News / Middle East

Scores of Demonstrators Killed in Egypt

Behind Barricades, Some Egyptians Vow Resistancei
X
July 27, 2013 9:23 PM
Supporters of Egypt's ousted president Mohamed Morsi say their sit-in protest tactics will continue despite bloody clashes with their political opponents and security forces. VOA's Elizabeth Arrott has more from Cairo.

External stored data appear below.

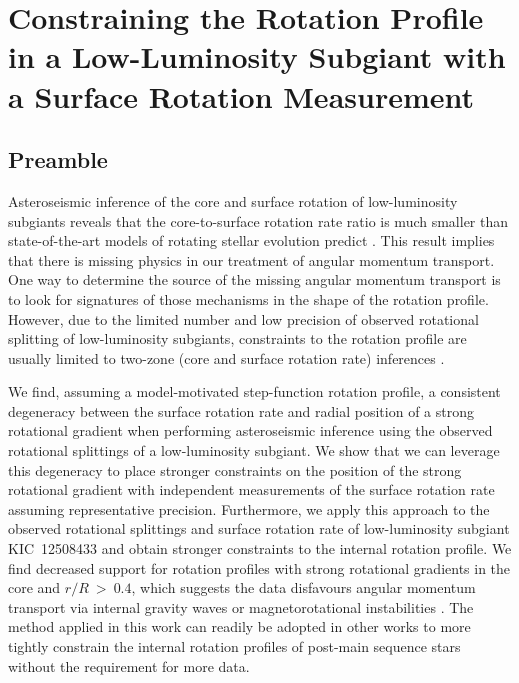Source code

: 
\newcommand\thestar{KIC~12508433}

\newcommand{\Revision}[1]{#1}
\newcommand{\TW}[1]{#1}

\newcommand{\Add}[1]{#1}

\chapter{Constraining the Rotation Profile in a Low-Luminosity Subgiant with a Surface Rotation Measurement}

\section*{Preamble}

Asteroseismic inference of the core and surface rotation of low-luminosity subgiants reveals that the core-to-surface rotation rate ratio is much smaller than state-of-the-art models of rotating stellar evolution predict \citep{deheuvels_seismic_2014, cantiello_angular_2014, eggenberger_asteroseismology_2019}.
This result implies that there is missing physics in our treatment of angular momentum transport.
One way to determine the source of the missing angular momentum transport is to look for signatures of those mechanisms in the shape of the rotation profile.
However, due to the limited number and low precision of observed rotational splitting of low-luminosity subgiants, constraints to the rotation profile are usually limited to two-zone (core and surface rotation rate) inferences \citep{deheuvels_seismic_2014}.

We find, assuming a model-motivated step-function rotation profile, a consistent degeneracy between the surface rotation rate and radial position of a strong rotational gradient when performing asteroseismic inference using the observed rotational splittings of a low-luminosity subgiant.
We show that we can leverage this degeneracy to place stronger constraints on the position of the strong rotational gradient with independent measurements of the surface rotation rate assuming representative precision.
Furthermore, we apply this approach to the observed rotational splittings and surface rotation rate of low-luminosity subgiant KIC~12508433 and obtain stronger constraints to the internal rotation profile.
We find decreased support for rotation profiles with strong rotational gradients in the core and $r/R\ > \ 0.4$, which suggests the data disfavours angular momentum transport via internal gravity waves \citep[e.g.,][]{pincon_can_2017} or magnetorotational instabilities \citep[e.g.,][]{spada_angular_2016,menou_magnetorotational_2006}.
The method applied in this work can readily be adopted in other works to more tightly constrain the internal rotation profiles of post-main sequence stars without the requirement for more data.

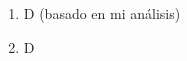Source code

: \documentclass[12pt, a4paper]{article}
\newcommand{\respitem}[1]{\item[\textbf{#1.}]} %
\begin{document}
\begin{enumerate}
    \respitem{21} D (basado en mi análisis)
    \respitem{22} D %

\end{enumerate}
\end{document}
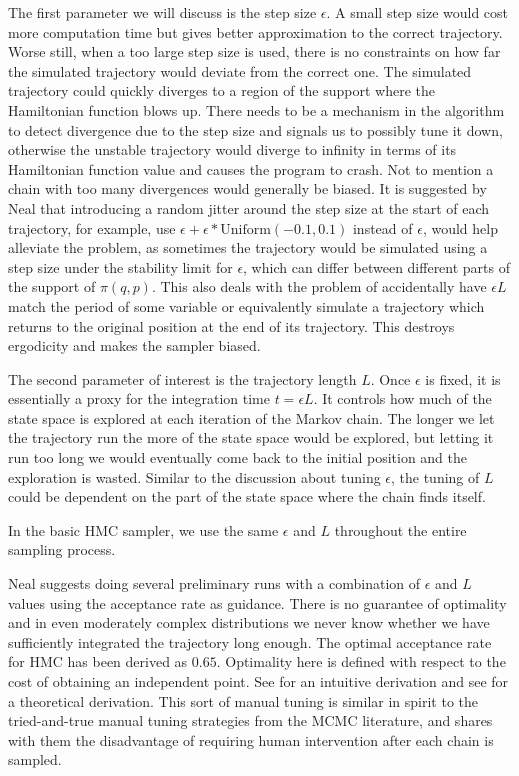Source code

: \documentclass[12pt]{report}
\begin{document}
The first parameter we will discuss is the step size $\epsilon$. A small step size would cost more computation time but gives better approximation to the correct trajectory. Worse still, when a too large step size is used, there is no constraints on how far the simulated trajectory would deviate from the correct one. The simulated trajectory could quickly diverges to a region of the support where the Hamiltonian function blows up. There needs to be a mechanism in the algorithm to detect divergence due to the step size and signals us to possibly tune it down, otherwise the unstable trajectory would diverge to infinity in terms of its Hamiltonian function value and causes the program to crash. Not to mention a chain with too many divergences would generally be biased. It is suggested by Neal that introducing a random jitter around the step size at the start of each trajectory, for example, use $\epsilon + \epsilon*\text{Uniform}(-0.1,0.1)$ instead of $\epsilon$,  would help alleviate the problem, as sometimes the trajectory would be simulated using a step size under the stability limit for $\epsilon$, which can differ between different parts of the support of $\pi(q,p)$. This also deals with the problem of accidentally have $\epsilon L$ match the period of some variable or equivalently simulate a trajectory which returns to the original position at the end of its trajectory. This destroys ergodicity and makes the sampler biased. 

The second parameter of interest is the trajectory length $L$. Once $\epsilon$ is fixed, it is essentially a proxy for the integration time $t= \epsilon L$. It controls how much of the state space is explored at each iteration of the Markov chain. The longer we let the trajectory run the more of the state space would be explored, but letting it run too long we would eventually come back to the initial position and the exploration is wasted. Similar to the discussion about tuning $\epsilon$, the tuning of $L$ could be dependent on the part of the state space where the chain finds itself.

In the basic HMC sampler, we use the same $\epsilon$ and $L$ throughout the
entire sampling process.  

Neal \cite{neal1996sampling} suggests doing several preliminary runs with a combination of $\epsilon$ and $L$ values using the acceptance rate as guidance. There is no guarantee of optimality and in even moderately complex distributions we never know whether we have sufficiently integrated the trajectory long enough. The optimal acceptance rate for HMC has been derived as $0.65$. Optimality here is defined with respect to the cost of obtaining an independent point. See \cite{neal2011mcmc} for an intuitive derivation and see \cite{beskos2013optimal} for a theoretical derivation. This sort of manual tuning is similar in spirit to the tried-and-true manual tuning strategies from the MCMC literature, and shares with them the disadvantage of requiring human intervention after each chain is sampled. 
\end{document}
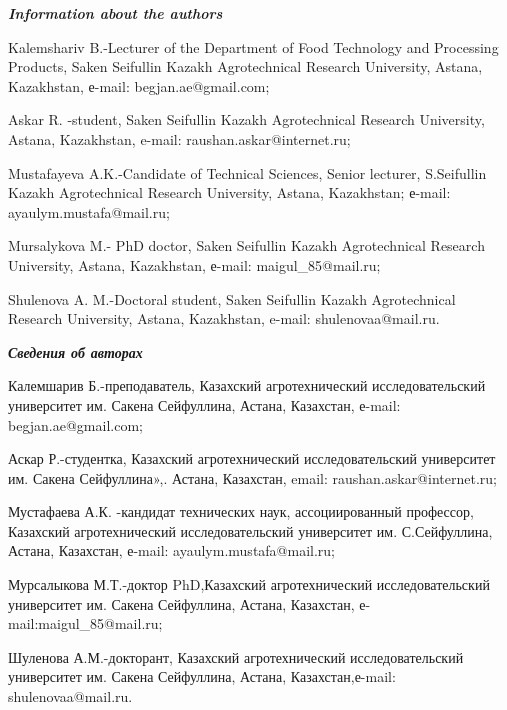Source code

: \begin{info}
\hspace{1em}\emph{{\bfseries Information about the authors}}

Kalemshariv B.-Lecturer of the Department of Food Technology and
Processing Products, Saken Seifullin Kazakh Agrotechnical Research
University, Astana, Kazakhstan, е-mail: begjan.ae@gmail.com;

Askar R. -student, Saken Seifullin Kazakh Agrotechnical Research
University, Astana, Kazakhstan, e-mail: raushan.askar@internet.ru;

Mustafayeva A.K.-Candidate of Technical Sciences, Senior lecturer,
S.Seifullin Kazakh Agrotechnical Research University, Astana,
Kazakhstan; е-mail: ayaulym.mustafa@mail.ru;

Mursalykova M.- PhD doctor, Saken Seifullin Kazakh Agrotechnical
Research University, Astana, Kazakhstan, е-mail: maigul\_85@mail.ru;

Shulenova A. M.-Doctoral student, Saken Seifullin Kazakh Agrotechnical
Research University, Astana, Kazakhstan, e-mail: shulenovaa@mail.ru.

\hspace{1em}\emph{{\bfseries Сведения об авторах}}

Калемшарив Б.-преподаватель, Казахский агротехнический
исследовательский университет им. Сакена Сейфуллина, Астана,
Казахстан, е-mail: begjan.ae@gmail.com;

Аскар Р.-студентка, Казахский агротехнический исследовательский
университет им. Сакена Сейфуллина»,. Астана, Казахстан, email:
raushan.askar@internet.ru;

Мустафаева А.К. -кандидат технических наук, ассоциированный профессор,
Казахский агротехнический исследовательский университет им.
С.Сейфуллина, Астана, Казахстан, е-mail: ayaulym.mustafa@mail.ru;

Мурсалыкова М.Т.-доктор PhD,Казахский агротехнический
исследовательский университет им. Сакена Сейфуллина, Астана,
Казахстан, е-mail:maigul\_85@mail.ru;

Шуленова А.М.-докторант, Казахский агротехнический исследовательский
университет им. Сакена Сейфуллина, Астана, Казахстан,е-mail:
shulenovaa@mail.ru.
\end{info}
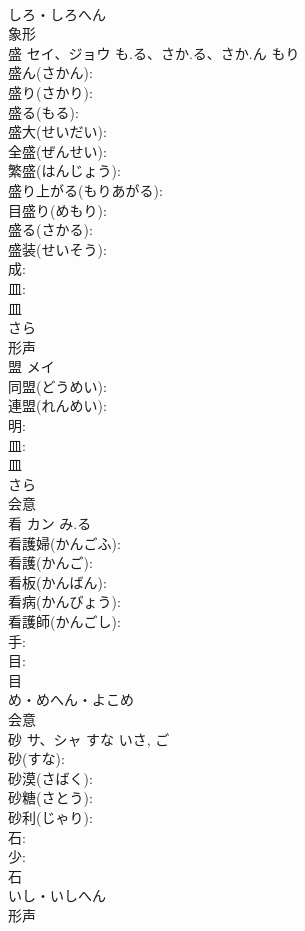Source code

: \documentclass[8pt]{extreport}
\begin{document}
\begin{CJK}{UTF8}{min}
\\	しろ・しろへん	
\\	象形 
\\	盛	セイ、ジョウ	も.る、さか.る、さか.ん	もり	
\\	盛ん(さかん): 
\\	盛り(さかり): 
\\	盛る(もる): 
\\	盛大(せいだい): 
\\	全盛(ぜんせい): 
\\	繁盛(はんじょう): 
\\	盛り上がる(もりあがる): 
\\	目盛り(めもり): 
\\	盛る(さかる): 
\\	盛装(せいそう): 
\\	成: 
\\	皿: 
\\	皿	
\\	さら	
\\	形声 
\\	盟	メイ			
\\	同盟(どうめい): 
\\	連盟(れんめい): 
\\	明: 
\\	皿: 
\\	皿	
\\	さら	
\\	会意 
\\	看	カン	み.る		
\\	看護婦(かんごふ): 
\\	看護(かんご): 
\\	看板(かんばん): 
\\	看病(かんびょう): 
\\	看護師(かんごし): 
\\	手: 
\\	目: 
\\	目	
\\	め・めへん・よこめ	
\\	会意 
\\	砂	サ、シャ	すな	いさ, ご	
\\	砂(すな): 
\\	砂漠(さばく): 
\\	砂糖(さとう): 
\\	砂利(じゃり): 
\\	石: 
\\	少: 
\\	石	
\\	いし・いしへん	
\\	形声 

\end{CJK}
\end{document}
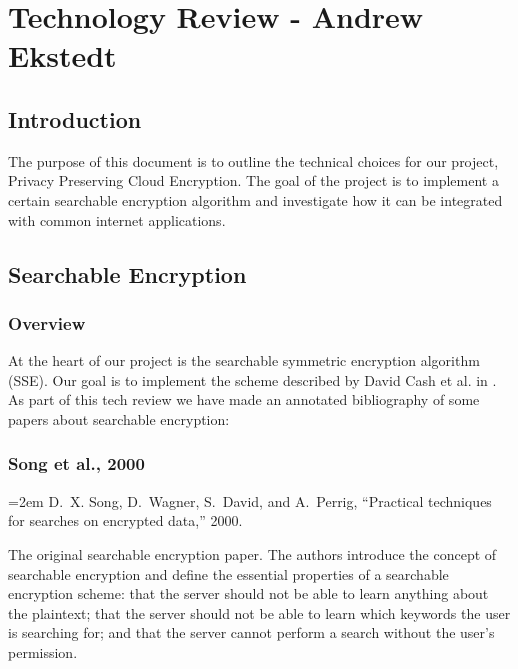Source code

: 
\chapter{Technology Review - Andrew Ekstedt}

\section{ Introduction }

The purpose of this document is to outline the technical choices for our project, Privacy Preserving Cloud Encryption. The goal of the project is to implement a certain searchable encryption algorithm and investigate how it can be integrated with common internet applications.


\section{ Searchable Encryption }

\subsection{ Overview }

At the heart of our project is the searchable symmetric encryption algorithm (SSE).
Our goal is to implement the scheme described by David Cash et al. in \cite{cash14}. As part of this tech review we have made an annotated bibliography of some papers about searchable encryption:


\subsection{Song et al., 2000}

\begin{flushleft}
\footnotesize
\hangindent=2em
\cite{song00} %
D.~X. Song, D.~Wagner, S.~David, and A.~Perrig, ``Practical techniques for
  searches on encrypted data,'' 2000.
\end{flushleft}

The original searchable encryption paper.
The authors introduce the concept of searchable encryption and define the essential properties of a searchable encryption scheme:
that the server should not be able to learn anything about the plaintext;
that the server should not be able to learn which keywords the user is searching for;
and that the server cannot perform a search without the user's permission.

VIDEO: Supporters of Egypt's ousted president Mohamed Morsi say their sit-in protest tactics will continue despite bloody clashes with political opponents, security forces.

VOA News
Egyptian authorities say fighting between security forces and supporters of ousted president Mohamed Morsi has killed at least 74 people in Cairo and Alexandria since Friday.
 
In one of the bloodiest periods since the Egyptian military toppled President Morsi earlier this month and put him under house arrest, Morsi's Muslim Brotherhood movement say police fired into unarmed demonstrators in Cairo's Nasr City, where members have been camped for weeks demanding his reinstatement.
 
Egyptian official deny this, saying police only fired tear gas and that pro-Morsi marchers were responsible for the violence.
 
At a Saturday news conference, a spokesman for Morsi's Muslim Brotherhood movement Ahmed Arif also criticized Egyptian state media for what he described as biased coverage of the unrest.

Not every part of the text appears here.